Anne-Sophie Stamane
Perturbateurs endocriniensUne définition très insatisfaisante
Après des années d’atermoiements, la Commission européenne propose enfin une définition des perturbateurs endocriniens. Parmi les critères retenus, l’impact avéré sur la santé humaine suscite de vives réactions.
C’était très attendu : avec près de trois ans de retard sur le calendrier qu’elle s’était elle-même donné, la Commission européenne a publié une proposition de définition des perturbateurs endocriniens. Trois critères sont retenus : le mode d’action sur le système hormonal, l’impact sur la santé humaine et le lien de causalité entre les deux. Jusqu’alors, le refus de la Commission européenne de se positionner, malgré les règles qu’elle s’était fixées, bloquait toute possibilité de réguler ces substances très présentes dans notre quotidien, comme dans les produits cosmétiques par exemple. La définition était censée permettre de faire le tri, les produits estampillés perturbateurs endocriniens étant bannis, les autres pouvant rester sur le marché.

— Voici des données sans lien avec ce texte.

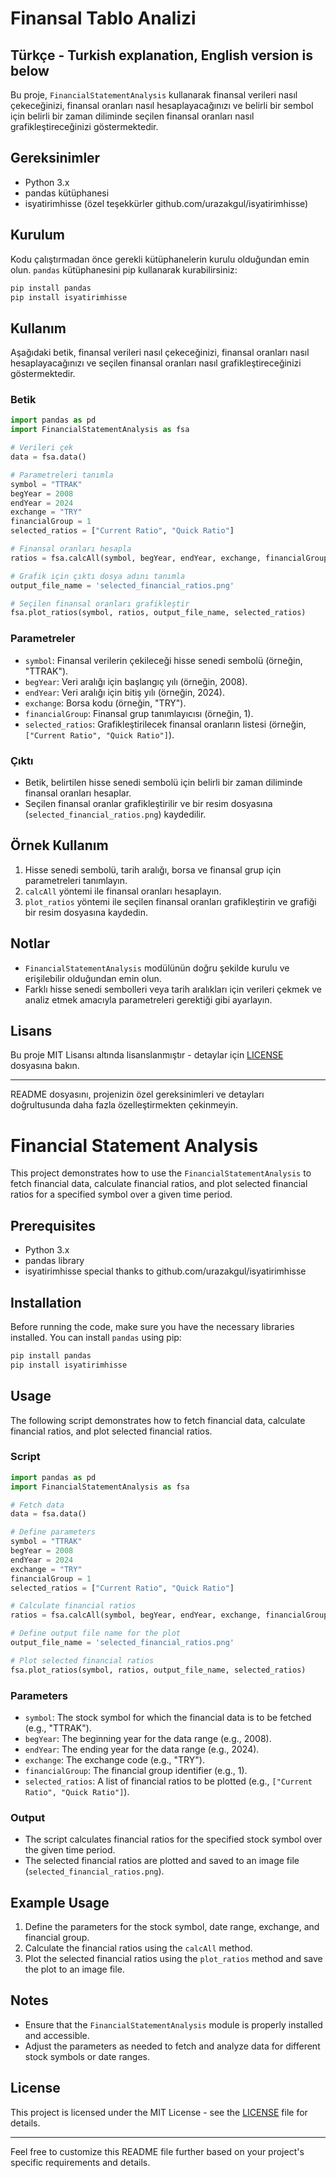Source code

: # Finansal Tablo Analizi

## Türkçe - Turkish explanation, English version is below


Bu proje, `FinancialStatementAnalysis` kullanarak finansal verileri nasıl çekeceğinizi, finansal oranları nasıl hesaplayacağınızı ve belirli bir sembol için belirli bir zaman diliminde seçilen finansal oranları nasıl grafikleştireceğinizi göstermektedir.

## Gereksinimler

- Python 3.x
- pandas kütüphanesi
- isyatirimhisse (özel teşekkürler github.com/urazakgul/isyatirimhisse)

## Kurulum

Kodu çalıştırmadan önce gerekli kütüphanelerin kurulu olduğundan emin olun. `pandas` kütüphanesini pip kullanarak kurabilirsiniz:

```bash
pip install pandas
pip install isyatirimhisse
```

## Kullanım

Aşağıdaki betik, finansal verileri nasıl çekeceğinizi, finansal oranları nasıl hesaplayacağınızı ve seçilen finansal oranları nasıl grafikleştireceğinizi göstermektedir.

### Betik

```python
import pandas as pd
import FinancialStatementAnalysis as fsa

# Verileri çek
data = fsa.data()

# Parametreleri tanımla
symbol = "TTRAK"
begYear = 2008
endYear = 2024
exchange = "TRY"
financialGroup = 1
selected_ratios = ["Current Ratio", "Quick Ratio"]

# Finansal oranları hesapla
ratios = fsa.calcAll(symbol, begYear, endYear, exchange, financialGroup)

# Grafik için çıktı dosya adını tanımla
output_file_name = 'selected_financial_ratios.png'

# Seçilen finansal oranları grafikleştir
fsa.plot_ratios(symbol, ratios, output_file_name, selected_ratios)
```

### Parametreler

- `symbol`: Finansal verilerin çekileceği hisse senedi sembolü (örneğin, "TTRAK").
- `begYear`: Veri aralığı için başlangıç yılı (örneğin, 2008).
- `endYear`: Veri aralığı için bitiş yılı (örneğin, 2024).
- `exchange`: Borsa kodu (örneğin, "TRY").
- `financialGroup`: Finansal grup tanımlayıcısı (örneğin, 1).
- `selected_ratios`: Grafikleştirilecek finansal oranların listesi (örneğin, `["Current Ratio", "Quick Ratio"]`).

### Çıktı

- Betik, belirtilen hisse senedi sembolü için belirli bir zaman diliminde finansal oranları hesaplar.
- Seçilen finansal oranlar grafikleştirilir ve bir resim dosyasına (`selected_financial_ratios.png`) kaydedilir.

## Örnek Kullanım

1. Hisse senedi sembolü, tarih aralığı, borsa ve finansal grup için parametreleri tanımlayın.
2. `calcAll` yöntemi ile finansal oranları hesaplayın.
3. `plot_ratios` yöntemi ile seçilen finansal oranları grafikleştirin ve grafiği bir resim dosyasına kaydedin.

## Notlar

- `FinancialStatementAnalysis` modülünün doğru şekilde kurulu ve erişilebilir olduğundan emin olun.
- Farklı hisse senedi sembolleri veya tarih aralıkları için verileri çekmek ve analiz etmek amacıyla parametreleri gerektiği gibi ayarlayın.

## Lisans

Bu proje MIT Lisansı altında lisanslanmıştır - detaylar için [LICENSE](LICENSE) dosyasına bakın.

---

README dosyasını, projenizin özel gereksinimleri ve detayları doğrultusunda daha fazla özelleştirmekten çekinmeyin.
# Financial Statement Analysis

This project demonstrates how to use the `FinancialStatementAnalysis` to fetch financial data, calculate financial ratios, and plot selected financial ratios for a specified symbol over a given time period.

## Prerequisites

- Python 3.x
- pandas library
- isyatirimhisse special thanks to github.com/urazakgul/isyatirimhisse

## Installation

Before running the code, make sure you have the necessary libraries installed. You can install `pandas` using pip:

```bash
pip install pandas
pip install isyatirimhisse

```


## Usage

The following script demonstrates how to fetch financial data, calculate financial ratios, and plot selected financial ratios.

### Script

```python
import pandas as pd
import FinancialStatementAnalysis as fsa

# Fetch data
data = fsa.data()

# Define parameters
symbol = "TTRAK"
begYear = 2008
endYear = 2024
exchange = "TRY"
financialGroup = 1
selected_ratios = ["Current Ratio", "Quick Ratio"]

# Calculate financial ratios
ratios = fsa.calcAll(symbol, begYear, endYear, exchange, financialGroup)

# Define output file name for the plot
output_file_name = 'selected_financial_ratios.png'

# Plot selected financial ratios
fsa.plot_ratios(symbol, ratios, output_file_name, selected_ratios)
```

### Parameters

- `symbol`: The stock symbol for which the financial data is to be fetched (e.g., "TTRAK").
- `begYear`: The beginning year for the data range (e.g., 2008).
- `endYear`: The ending year for the data range (e.g., 2024).
- `exchange`: The exchange code (e.g., "TRY").
- `financialGroup`: The financial group identifier (e.g., 1).
- `selected_ratios`: A list of financial ratios to be plotted (e.g., `["Current Ratio", "Quick Ratio"]`).

### Output

- The script calculates financial ratios for the specified stock symbol over the given time period.
- The selected financial ratios are plotted and saved to an image file (`selected_financial_ratios.png`).

## Example Usage

1. Define the parameters for the stock symbol, date range, exchange, and financial group.
2. Calculate the financial ratios using the `calcAll` method.
3. Plot the selected financial ratios using the `plot_ratios` method and save the plot to an image file.

## Notes

- Ensure that the `FinancialStatementAnalysis` module is properly installed and accessible.
- Adjust the parameters as needed to fetch and analyze data for different stock symbols or date ranges.

## License

This project is licensed under the MIT License - see the [LICENSE](LICENSE) file for details.

---

Feel free to customize this README file further based on your project's specific requirements and details.
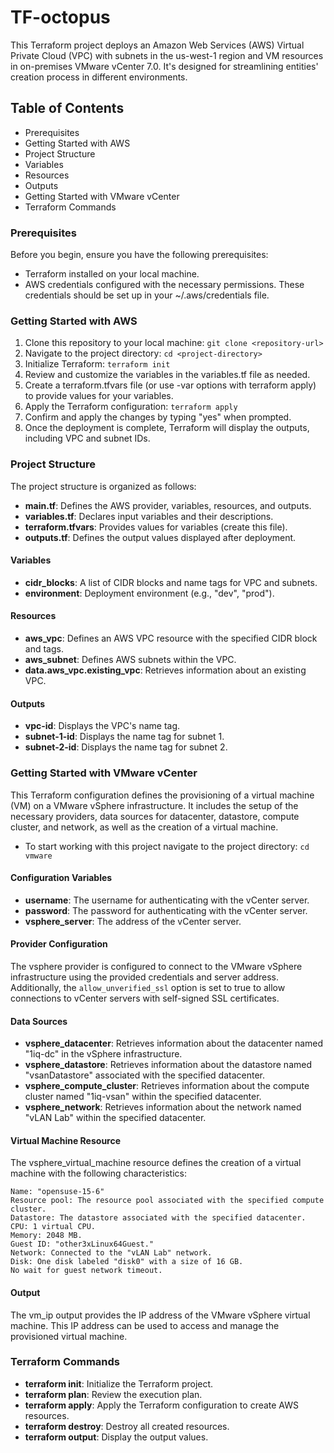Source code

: # TF-octopus
This Terraform project deploys an Amazon Web Services (AWS) Virtual Private Cloud (VPC) with subnets in the us-west-1 region and VM resources in on-premises VMware vCenter 7.0. It's designed for streamlining entities' creation process in different environments. 

## Table of Contents
- Prerequisites
- Getting Started with AWS
- Project Structure
- Variables
- Resources
- Outputs
- Getting Started with VMware vCenter
- Terraform Commands

### Prerequisites
Before you begin, ensure you have the following prerequisites:

- Terraform installed on your local machine.
- AWS credentials configured with the necessary permissions. These credentials should be set up in your ~/.aws/credentials file.
### Getting Started with AWS
1. Clone this repository to your local machine:
`git clone <repository-url>`
2. Navigate to the project directory:
`cd <project-directory>`
3. Initialize Terraform:
`terraform init`
4. Review and customize the variables in the variables.tf file as needed.
5.  Create a terraform.tfvars file (or use -var options with terraform apply) to provide values for your variables.
6. Apply the Terraform configuration:
`terraform apply`
7. Confirm and apply the changes by typing "yes" when prompted.
8. Once the deployment is complete, Terraform will display the outputs, including VPC and subnet IDs.

### Project Structure
The project structure is organized as follows:

- __main.tf__: Defines the AWS provider, variables, resources, and outputs.
- __variables.tf__: Declares input variables and their descriptions.
- __terraform.tfvars__: Provides values for variables (create this file).
- __outputs.tf__: Defines the output values displayed after deployment.

#### Variables
- __cidr_blocks__: A list of CIDR blocks and name tags for VPC and subnets.
- __environment__: Deployment environment (e.g., "dev", "prod").

#### Resources
- __aws_vpc__: Defines an AWS VPC resource with the specified CIDR block and tags.
- __aws_subnet__: Defines AWS subnets within the VPC.
- __data.aws_vpc.existing_vpc__: Retrieves information about an existing VPC.

#### Outputs
- __vpc-id__: Displays the VPC's name tag.
- __subnet-1-id__: Displays the name tag for subnet 1.
- __subnet-2-id__: Displays the name tag for subnet 2.

### Getting Started with VMware vCenter
This Terraform configuration defines the provisioning of a virtual machine (VM) on a VMware vSphere infrastructure. It includes the setup of the necessary providers, data sources for datacenter, datastore, compute cluster, and network, as well as the creation of a virtual machine.
- To start working with this project navigate to the project directory: `cd vmware`

#### Configuration Variables
- __username__: The username for authenticating with the vCenter server.
- __password__: The password for authenticating with the vCenter server.
- __vsphere_server__: The address of the vCenter server.

#### Provider Configuration
The vsphere provider is configured to connect to the VMware vSphere infrastructure using the provided credentials and server address. Additionally, the `allow_unverified_ssl` option is set to true to allow connections to vCenter servers with self-signed SSL certificates.

#### Data Sources 
- __vsphere_datacenter__: Retrieves information about the datacenter named "1iq-dc" in the vSphere infrastructure.
- __vsphere_datastore__: Retrieves information about the datastore named "vsanDatastore" associated with the specified datacenter.
- __vsphere_compute_cluster__: Retrieves information about the compute cluster named "1iq-vsan" within the specified datacenter.
- __vsphere_network__: Retrieves information about the network named "vLAN Lab" within the specified datacenter.

#### Virtual Machine Resource
The vsphere_virtual_machine resource defines the creation of a virtual machine with the following characteristics:
```
Name: "opensuse-15-6"
Resource pool: The resource pool associated with the specified compute cluster.
Datastore: The datastore associated with the specified datacenter.
CPU: 1 virtual CPU.
Memory: 2048 MB.
Guest ID: "other3xLinux64Guest."
Network: Connected to the "vLAN Lab" network.
Disk: One disk labeled "disk0" with a size of 16 GB.
No wait for guest network timeout.
```
#### Output
The vm_ip output provides the IP address of the VMware vSphere virtual machine. This IP address can be used to access and manage the provisioned virtual machine.


### Terraform Commands
- __terraform init__: Initialize the Terraform project.
- __terraform plan__: Review the execution plan.
- __terraform apply__: Apply the Terraform configuration to create AWS resources.
- __terraform destroy__: Destroy all created resources.
- __terraform output__: Display the output values.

Les critères énoncés par Bruxelles ont pourtant suscité un rejet à peu près unanime des associations et des scientifiques experts du dossier. Car exiger que l’effet sur l’homme soit prouvé revient à dire que nous devons servir de cobayes ! Des preuves concordantes sur les animaux ne devraient-elles pas suffire à interdire les ingrédients concernés ? L’Endocrine Society, une société savante internationale regroupant des médecins et chercheurs spécialistes d’endocrinologie, a vivement réagi à la décision de Bruxelles, exprimant sa « déception » et sa « préoccupation ». « Les critères exigés par la Commission sont trop stricts pour protéger effectivement les populations. Elle a mis la barre si haut que même les produits chimiques pour lesquels il existe des preuves sérieuses de leur toxicité auront des difficultés à l’atteindre », s’inquiète-t-elle dans un communiqué publié le 15 juin. Plus de 1 300 études ont montré le lien entre perturbateurs endocriniens et infertilité, diabète, obésité, cancers hormonodépendants et troubles neurologiques, mais les effets sur l’homme mettent parfois des années – voire des générations – à apparaître, d’où l’importance des preuves recueillies sur les modèles animaux, rappelle l’Endocrine Society.
Cette définition pourrait conduire à blanchir la quasi-totalité des produits. Et on aboutirait à un intolérable statu quo. Pour l’industrie chimique, en particulier celle des produits phytosanitaires, ce serait une aubaine.
Toutefois, les dés ne sont pas jetés. Cette proposition de définition des perturbateurs endocriniens doit encore être soumise à l’approbation des États membres, avant d’arriver devant les parlementaires européens. La messe n’est donc pas encore dite.